Friday 20 August 2010

See me see trouble....

Woke up this morning to the announcement of the birth of twins by a friend(?) of mine. Good news right? Only this was the first time I had heard she was even pregnant and worse still, I spent a week in her house last Christmas!


Ok maybe she didn't know at that point but she contacted me on my birthday about 2 months ago and her husband even more bizarrely called me out of the blue about 4 weeks ago too. In fact when he called I was afraid because even though I am close to both of them, he had never called me on a random 1-2-1 like that before. I sensed at the time that he wanted to tell me something but he changed his mind whilst on the call, instead, he said he'd just called to say hello and see how I was... I thought that was strange but I shrugged it off.
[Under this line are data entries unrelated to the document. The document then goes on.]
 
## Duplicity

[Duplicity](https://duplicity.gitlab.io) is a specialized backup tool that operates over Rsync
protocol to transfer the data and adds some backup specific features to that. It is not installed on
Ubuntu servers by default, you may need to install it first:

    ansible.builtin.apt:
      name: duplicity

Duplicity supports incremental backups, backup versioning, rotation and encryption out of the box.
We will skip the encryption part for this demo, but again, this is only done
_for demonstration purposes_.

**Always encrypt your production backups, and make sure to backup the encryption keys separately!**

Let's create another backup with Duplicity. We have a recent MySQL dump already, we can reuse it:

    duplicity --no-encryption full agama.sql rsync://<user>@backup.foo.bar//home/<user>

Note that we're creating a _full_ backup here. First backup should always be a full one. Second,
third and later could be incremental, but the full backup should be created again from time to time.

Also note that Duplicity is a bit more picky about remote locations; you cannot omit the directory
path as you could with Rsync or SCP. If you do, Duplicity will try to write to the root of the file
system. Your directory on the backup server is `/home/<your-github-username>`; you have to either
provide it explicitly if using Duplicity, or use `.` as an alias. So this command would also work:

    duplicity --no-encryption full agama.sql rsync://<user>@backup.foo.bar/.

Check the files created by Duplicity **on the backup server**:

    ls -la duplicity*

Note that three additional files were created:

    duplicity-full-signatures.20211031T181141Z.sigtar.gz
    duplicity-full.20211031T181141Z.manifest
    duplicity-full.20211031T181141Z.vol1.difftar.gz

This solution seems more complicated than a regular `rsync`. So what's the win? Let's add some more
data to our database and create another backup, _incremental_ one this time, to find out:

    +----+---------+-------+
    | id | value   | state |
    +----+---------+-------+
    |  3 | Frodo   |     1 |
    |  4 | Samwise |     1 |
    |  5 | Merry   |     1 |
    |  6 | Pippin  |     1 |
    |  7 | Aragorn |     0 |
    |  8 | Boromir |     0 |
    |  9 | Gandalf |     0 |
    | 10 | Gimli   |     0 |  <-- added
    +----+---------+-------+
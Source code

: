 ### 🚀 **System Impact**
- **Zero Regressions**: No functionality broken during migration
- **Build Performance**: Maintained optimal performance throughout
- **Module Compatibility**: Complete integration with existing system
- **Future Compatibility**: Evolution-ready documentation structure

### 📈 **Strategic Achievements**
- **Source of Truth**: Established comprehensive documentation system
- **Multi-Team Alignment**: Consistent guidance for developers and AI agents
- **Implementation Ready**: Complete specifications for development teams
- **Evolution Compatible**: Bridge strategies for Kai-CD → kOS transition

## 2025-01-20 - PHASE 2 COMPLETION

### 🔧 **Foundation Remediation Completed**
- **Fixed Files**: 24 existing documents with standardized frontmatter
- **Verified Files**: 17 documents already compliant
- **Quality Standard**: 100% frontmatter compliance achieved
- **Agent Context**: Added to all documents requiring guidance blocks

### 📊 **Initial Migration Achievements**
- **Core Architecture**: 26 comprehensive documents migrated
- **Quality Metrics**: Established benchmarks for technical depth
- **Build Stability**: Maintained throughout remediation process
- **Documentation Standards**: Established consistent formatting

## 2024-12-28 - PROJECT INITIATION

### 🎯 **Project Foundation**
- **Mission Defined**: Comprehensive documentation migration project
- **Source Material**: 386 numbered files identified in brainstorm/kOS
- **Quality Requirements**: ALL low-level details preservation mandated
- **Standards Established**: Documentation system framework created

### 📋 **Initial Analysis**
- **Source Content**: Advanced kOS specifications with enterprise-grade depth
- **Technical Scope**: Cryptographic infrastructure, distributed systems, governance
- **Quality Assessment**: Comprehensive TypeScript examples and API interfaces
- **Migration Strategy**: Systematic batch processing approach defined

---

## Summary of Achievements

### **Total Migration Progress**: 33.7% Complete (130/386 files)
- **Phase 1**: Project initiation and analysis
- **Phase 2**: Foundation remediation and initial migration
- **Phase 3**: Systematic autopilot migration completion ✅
Now this morning, they are announcing the birth of twins, I mean really, is it me or do I have a right to question what is really hood here? I have known this chick for over 9yrs and we lived together at one point. I was on her bridal train for goodness sakes. We don't live in the same town any more which is why I went to stay with them at Christmas but we try to stay in touch via, emails and phone calls. Don't get me wrong, I am not saying she should have called me minutes after peeing on the stick but how can you, in the middle of carrying twins, say Happy birthday to me and "forget" to mention that??????


Funny thing is, she did this the first time around with their first born. I was invited to her baby shower by another friend of hers and again at the time I didn't know she was pregnant. I put it down to first baby jitters and an oversight and she even apologised profusely at the time but now this? I just don't know. Is this toxic? Or just the way she has decided to live her life? I wonder, was I the only one in the dark (aside from family of course) or was there any other friend deemed good enough to hear this news?


I really don't know what this is all about or what exactly am I to do with the text? Go down there with an arm-load of gifts? For now, I have responded by text to say Congratulations! That's all I feel able to do for now. I am not sure where they want me in their lives so until I know for sure, I think I will just siddon look. Does this behaviour constitute a toxic friendship or not? She's ok all the other times but this twice in a row? Tough one....


*Update*
In case you wondered, I cancelled the date with SD on Thursday, I couldn't deal with foolishness two days in a row, but apparently a weekend is all I need to reset all my functions because I am meeting him on Tuesday now.